-- PROVIDED RECORDS follows --

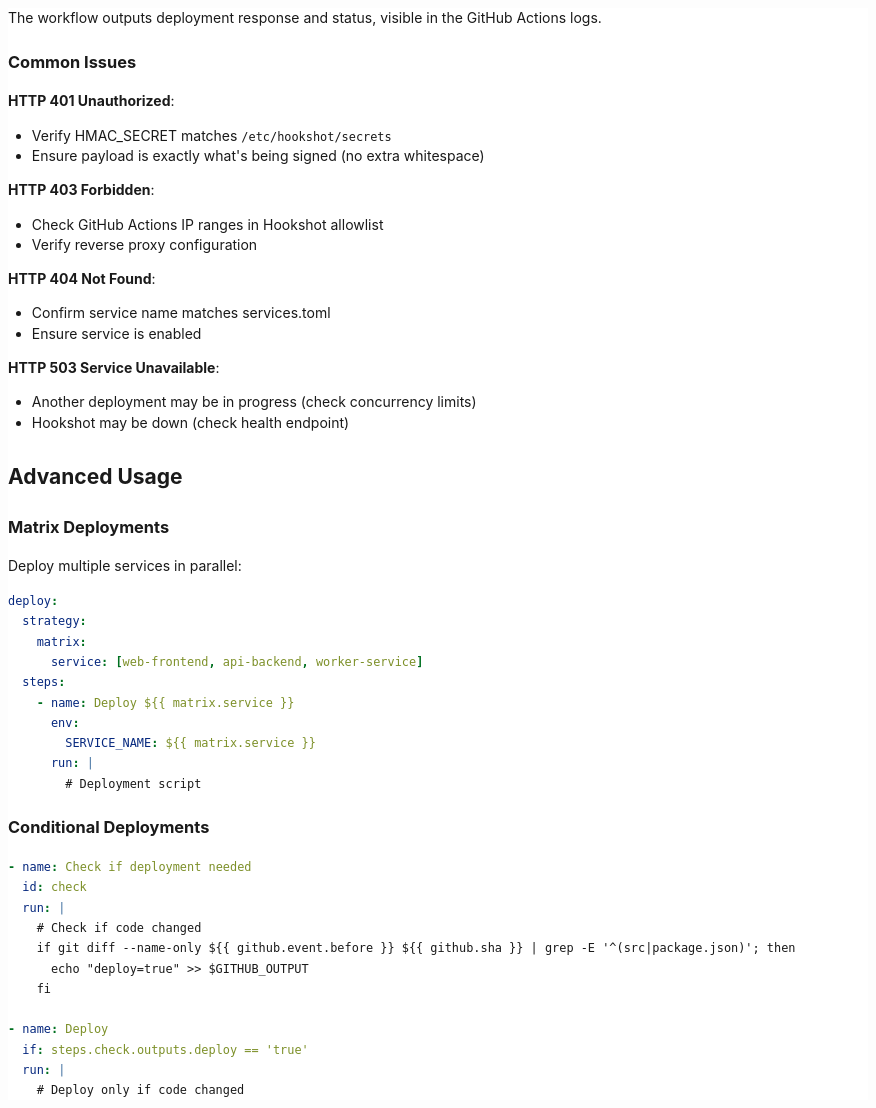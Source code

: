 The workflow outputs deployment response and status, visible in the GitHub Actions logs.

### Common Issues

**HTTP 401 Unauthorized**:
- Verify HMAC_SECRET matches `/etc/hookshot/secrets`
- Ensure payload is exactly what's being signed (no extra whitespace)

**HTTP 403 Forbidden**:
- Check GitHub Actions IP ranges in Hookshot allowlist
- Verify reverse proxy configuration

**HTTP 404 Not Found**:
- Confirm service name matches services.toml
- Ensure service is enabled

**HTTP 503 Service Unavailable**:
- Another deployment may be in progress (check concurrency limits)
- Hookshot may be down (check health endpoint)

## Advanced Usage

### Matrix Deployments

Deploy multiple services in parallel:

```yaml
deploy:
  strategy:
    matrix:
      service: [web-frontend, api-backend, worker-service]
  steps:
    - name: Deploy ${{ matrix.service }}
      env:
        SERVICE_NAME: ${{ matrix.service }}
      run: |
        # Deployment script
```

### Conditional Deployments

```yaml
- name: Check if deployment needed
  id: check
  run: |
    # Check if code changed
    if git diff --name-only ${{ github.event.before }} ${{ github.sha }} | grep -E '^(src|package.json)'; then
      echo "deploy=true" >> $GITHUB_OUTPUT
    fi

- name: Deploy
  if: steps.check.outputs.deploy == 'true'
  run: |
    # Deploy only if code changed
```
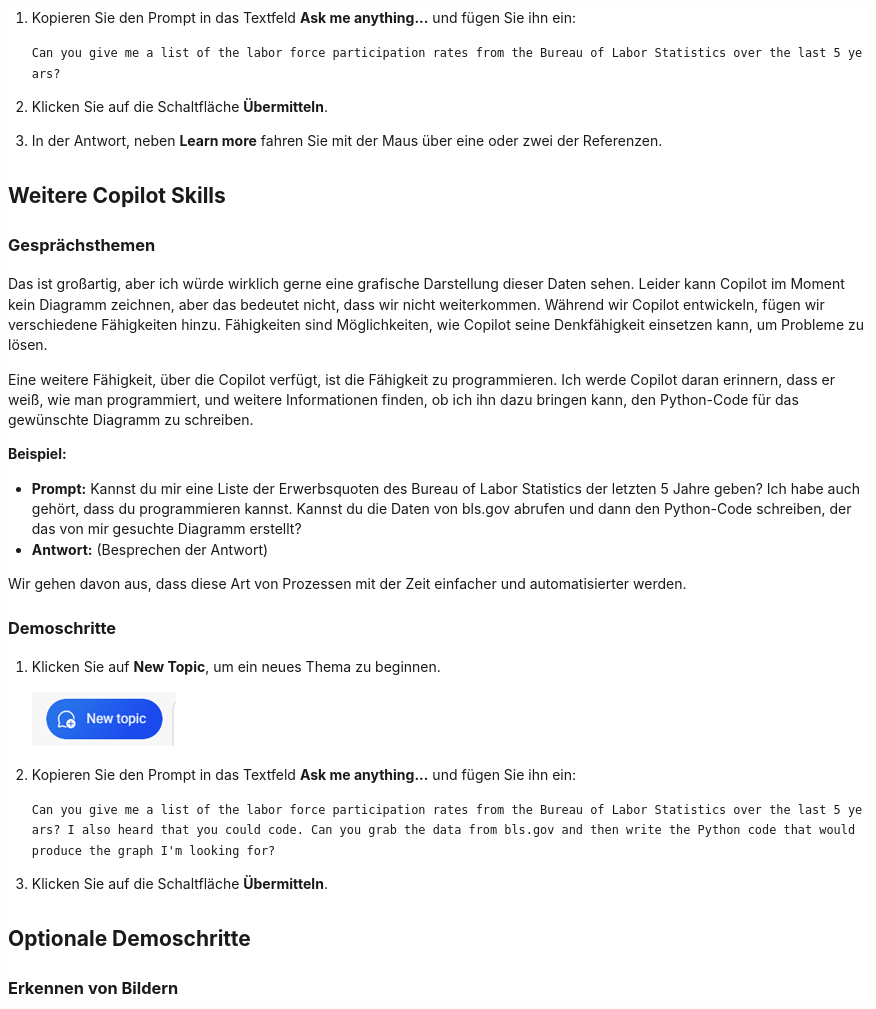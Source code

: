 1. Kopieren Sie den Prompt in das Textfeld **Ask me anything...** und fügen Sie ihn ein:

    ```text
    Can you give me a list of the labor force participation rates from the Bureau of Labor Statistics over the last 5 years?
    ```
1. Klicken Sie auf die Schaltfläche **Übermitteln**.
1. In der Antwort, neben **Learn more** fahren Sie mit der Maus über eine oder zwei der Referenzen.

## Weitere Copilot Skills

### Gesprächsthemen

Das ist großartig, aber ich würde wirklich gerne eine grafische Darstellung dieser Daten sehen. Leider kann Copilot im Moment kein Diagramm zeichnen, aber das bedeutet nicht, dass wir nicht weiterkommen. Während wir Copilot entwickeln, fügen wir verschiedene Fähigkeiten hinzu. Fähigkeiten sind Möglichkeiten, wie Copilot seine Denkfähigkeit einsetzen kann, um Probleme zu lösen.

Eine weitere Fähigkeit, über die Copilot verfügt, ist die Fähigkeit zu programmieren. Ich werde Copilot daran erinnern, dass er weiß, wie man programmiert, und weitere Informationen finden, ob ich ihn dazu bringen kann, den Python-Code für das gewünschte Diagramm zu schreiben.

**Beispiel:**
- **Prompt:** Kannst du mir eine Liste der Erwerbsquoten des Bureau of Labor Statistics der letzten 5 Jahre geben? Ich habe auch gehört, dass du programmieren kannst. Kannst du die Daten von bls.gov abrufen und dann den Python-Code schreiben, der das von mir gesuchte Diagramm erstellt?
- **Antwort:** (Besprechen der Antwort)

Wir gehen davon aus, dass diese Art von Prozessen mit der Zeit einfacher und automatisierter werden.

### Demoschritte

1. Klicken Sie auf **New Topic**, um ein neues Thema zu beginnen.

    ![Screenshot, der ein neues Thema in Microsoft Copilot darstellt.](../Demos/Media/new_topic.png)

1. Kopieren Sie den Prompt in das Textfeld **Ask me anything...** und fügen Sie ihn ein:

    ```text
    Can you give me a list of the labor force participation rates from the Bureau of Labor Statistics over the last 5 years? I also heard that you could code. Can you grab the data from bls.gov and then write the Python code that would produce the graph I'm looking for?
    ```

1. Klicken Sie auf die Schaltfläche **Übermitteln**.

## Optionale Demoschritte

### Erkennen von Bildern
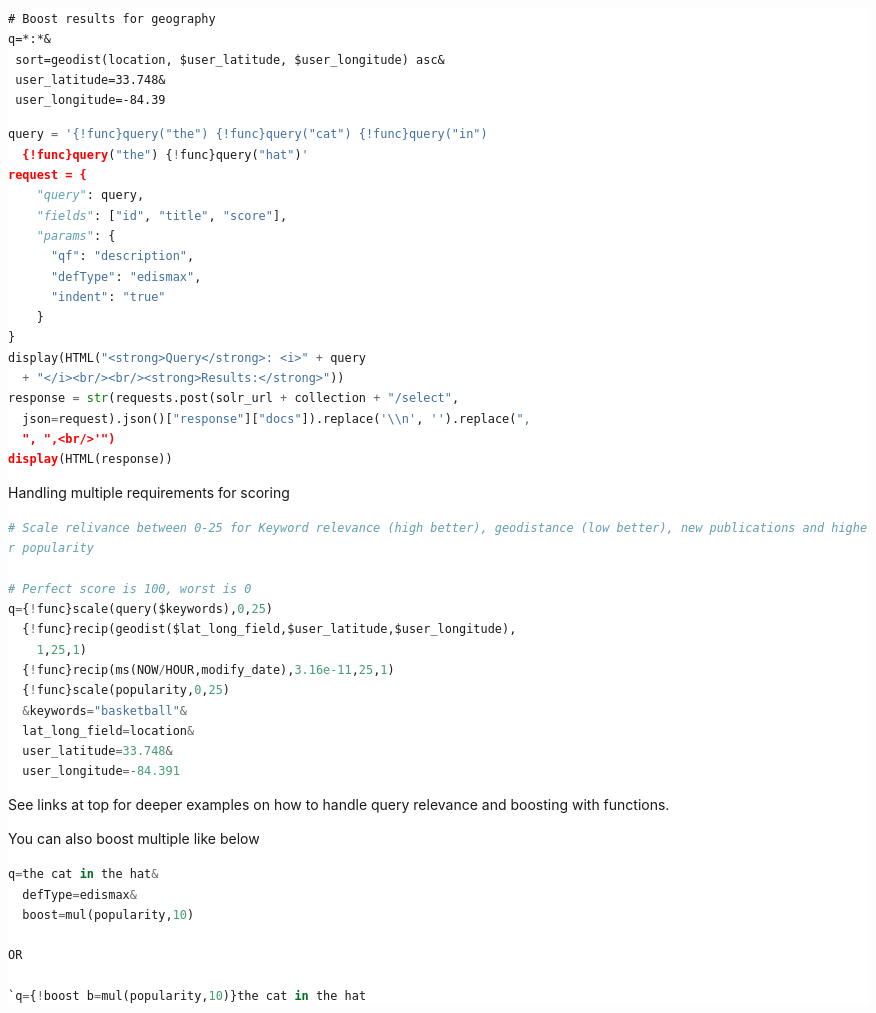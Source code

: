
 ```
# Boost results for geography
q=*:*&
 sort=geodist(location, $user_latitude, $user_longitude) asc&
 user_latitude=33.748&
 user_longitude=-84.39
```

```python
query = '{!func}query("the") {!func}query("cat") {!func}query("in")
  {!func}query("the") {!func}query("hat")'
request = {
    "query": query,
    "fields": ["id", "title", "score"],
    "params": {
      "qf": "description",
      "defType": "edismax",
      "indent": "true"
    }
}
display(HTML("<strong>Query</strong>: <i>" + query
  + "</i><br/><br/><strong>Results:</strong>"))
response = str(requests.post(solr_url + collection + "/select",
  json=request).json()["response"]["docs"]).replace('\\n', '').replace(",
  ", ",<br/>'")
display(HTML(response))
```

Handling multiple requirements for scoring

```python
# Scale relivance between 0-25 for Keyword relevance (high better), geodistance (low better), new publications and higher popularity

# Perfect score is 100, worst is 0 
q={!func}scale(query($keywords),0,25)
  {!func}recip(geodist($lat_long_field,$user_latitude,$user_longitude),
    1,25,1)
  {!func}recip(ms(NOW/HOUR,modify_date),3.16e-11,25,1)
  {!func}scale(popularity,0,25)
  &keywords="basketball"&
  lat_long_field=location&
  user_latitude=33.748&
  user_longitude=-84.391
```
See links at top for deeper examples on how to handle query relevance and boosting with functions.

You can also boost multiple like below
```python
q=the cat in the hat&
  defType=edismax&
  boost=mul(popularity,10)
  
OR

`q={!boost b=mul(popularity,10)}the cat in the hat  
```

-- PROVIDED RECORDS concluded --

> _WORK ORDER_
Provide a precise transcription of the listing, excluding each picture.

> _ANSWER FOR THE TASK_
Source code

: The workflow outputs deployment response and status, visible in the GitHub Actions logs.

### Common Issues

**HTTP 401 Unauthorized**:
- Verify HMAC_SECRET matches `/etc/hookshot/secrets`
- Ensure payload is exactly what's being signed (no extra whitespace)

**HTTP 403 Forbidden**:
- Check GitHub Actions IP ranges in Hookshot allowlist
- Verify reverse proxy configuration

**HTTP 404 Not Found**:
- Confirm service name matches services.toml
- Ensure service is enabled

**HTTP 503 Service Unavailable**:
- Another deployment may be in progress (check concurrency limits)
- Hookshot may be down (check health endpoint)

## Advanced Usage

### Matrix Deployments

Deploy multiple services in parallel:

```yaml
deploy:
  strategy:
    matrix:
      service: [web-frontend, api-backend, worker-service]
  steps:
    - name: Deploy ${{ matrix.service }}
      env:
        SERVICE_NAME: ${{ matrix.service }}
      run: |
        # Deployment script
```

### Conditional Deployments

```yaml
- name: Check if deployment needed
  id: check
  run: |
    # Check if code changed
    if git diff --name-only ${{ github.event.before }} ${{ github.sha }} | grep -E '^(src|package.json)'; then
      echo "deploy=true" >> $GITHUB_OUTPUT
    fi

- name: Deploy
  if: steps.check.outputs.deploy == 'true'
  run: |
    # Deploy only if code changed
```
Source code

: 1. Kopieren Sie den Prompt in das Textfeld **Ask me anything...** und fügen Sie ihn ein:

    ```text
    Can you give me a list of the labor force participation rates from the Bureau of Labor Statistics over the last 5 years?
    ```
1. Klicken Sie auf die Schaltfläche **Übermitteln**.
1. In der Antwort, neben **Learn more** fahren Sie mit der Maus über eine oder zwei der Referenzen.

## Weitere Copilot Skills

### Gesprächsthemen

Das ist großartig, aber ich würde wirklich gerne eine grafische Darstellung dieser Daten sehen. Leider kann Copilot im Moment kein Diagramm zeichnen, aber das bedeutet nicht, dass wir nicht weiterkommen. Während wir Copilot entwickeln, fügen wir verschiedene Fähigkeiten hinzu. Fähigkeiten sind Möglichkeiten, wie Copilot seine Denkfähigkeit einsetzen kann, um Probleme zu lösen.

Eine weitere Fähigkeit, über die Copilot verfügt, ist die Fähigkeit zu programmieren. Ich werde Copilot daran erinnern, dass er weiß, wie man programmiert, und weitere Informationen finden, ob ich ihn dazu bringen kann, den Python-Code für das gewünschte Diagramm zu schreiben.

**Beispiel:**
- **Prompt:** Kannst du mir eine Liste der Erwerbsquoten des Bureau of Labor Statistics der letzten 5 Jahre geben? Ich habe auch gehört, dass du programmieren kannst. Kannst du die Daten von bls.gov abrufen und dann den Python-Code schreiben, der das von mir gesuchte Diagramm erstellt?
- **Antwort:** (Besprechen der Antwort)

Wir gehen davon aus, dass diese Art von Prozessen mit der Zeit einfacher und automatisierter werden.

### Demoschritte

1. Klicken Sie auf **New Topic**, um ein neues Thema zu beginnen.

    ![Screenshot, der ein neues Thema in Microsoft Copilot darstellt.](../Demos/Media/new_topic.png)

1. Kopieren Sie den Prompt in das Textfeld **Ask me anything...** und fügen Sie ihn ein:

    ```text
    Can you give me a list of the labor force participation rates from the Bureau of Labor Statistics over the last 5 years? I also heard that you could code. Can you grab the data from bls.gov and then write the Python code that would produce the graph I'm looking for?
    ```

1. Klicken Sie auf die Schaltfläche **Übermitteln**.

## Optionale Demoschritte

### Erkennen von Bildern
Source code

:
 ```
# Boost results for geography
q=*:*&
 sort=geodist(location, $user_latitude, $user_longitude) asc&
 user_latitude=33.748&
 user_longitude=-84.39
```

```python
query = '{!func}query("the") {!func}query("cat") {!func}query("in")
  {!func}query("the") {!func}query("hat")'
request = {
    "query": query,
    "fields": ["id", "title", "score"],
    "params": {
      "qf": "description",
      "defType": "edismax",
      "indent": "true"
    }
}
display(HTML("<strong>Query</strong>: <i>" + query
  + "</i><br/><br/><strong>Results:</strong>"))
response = str(requests.post(solr_url + collection + "/select",
  json=request).json()["response"]["docs"]).replace('\\n', '').replace(",
  ", ",<br/>'")
display(HTML(response))
```

Handling multiple requirements for scoring

```python
# Scale relivance between 0-25 for Keyword relevance (high better), geodistance (low better), new publications and higher popularity

# Perfect score is 100, worst is 0 
q={!func}scale(query($keywords),0,25)
  {!func}recip(geodist($lat_long_field,$user_latitude,$user_longitude),
    1,25,1)
  {!func}recip(ms(NOW/HOUR,modify_date),3.16e-11,25,1)
  {!func}scale(popularity,0,25)
  &keywords="basketball"&
  lat_long_field=location&
  user_latitude=33.748&
  user_longitude=-84.391
```
See links at top for deeper examples on how to handle query relevance and boosting with functions.

You can also boost multiple like below
```python
q=the cat in the hat&
  defType=edismax&
  boost=mul(popularity,10)
  
OR

`q={!boost b=mul(popularity,10)}the cat in the hat  
```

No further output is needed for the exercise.